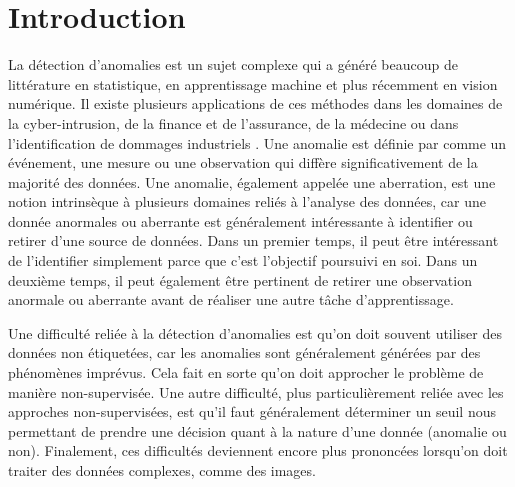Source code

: \chapter*{Introduction}         %
\label{chap:introduction}       %


La détection d'anomalies est un sujet complexe qui a généré beaucoup de littérature en statistique,  en apprentissage machine et plus récemment en vision numérique. Il existe plusieurs applications de ces méthodes dans les domaines de la cyber-intrusion, de la finance et de l'assurance, de la médecine ou dans l'identification de dommages industriels \citep{chandola2009anomaly}. Une anomalie est définie par \cite{Zimek2017} comme un événement, une mesure ou une observation qui diffère significativement de la majorité des données. Une anomalie, également appelée une aberration, est une notion intrinsèque à plusieurs domaines reliés à l'analyse des données, car une donnée anormales ou aberrante est généralement intéressante à identifier ou retirer d'une source de données. Dans un premier temps, il peut être intéressant de l'identifier simplement parce que c'est  l'objectif poursuivi en soi. Dans un deuxième temps, il peut également être pertinent de retirer une observation anormale ou aberrante avant de réaliser une autre tâche d'apprentissage. 

Une difficulté reliée à la détection d'anomalies est qu'on doit souvent utiliser des données non étiquetées, car les anomalies sont généralement générées par des phénomènes imprévus. Cela fait en sorte qu'on doit approcher le problème de manière non-supervisée. Une autre difficulté, plus particulièrement reliée avec les approches non-supervisées, est qu'il faut généralement déterminer un seuil nous permettant de prendre une décision quant à la nature d'une donnée (anomalie ou non). Finalement, ces difficultés deviennent encore plus prononcées lorsqu'on doit traiter des données complexes, comme des images.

_Assigned task:_
Provide the number of lines above containing "anomalies" and nothing else.

_Written answer:_
2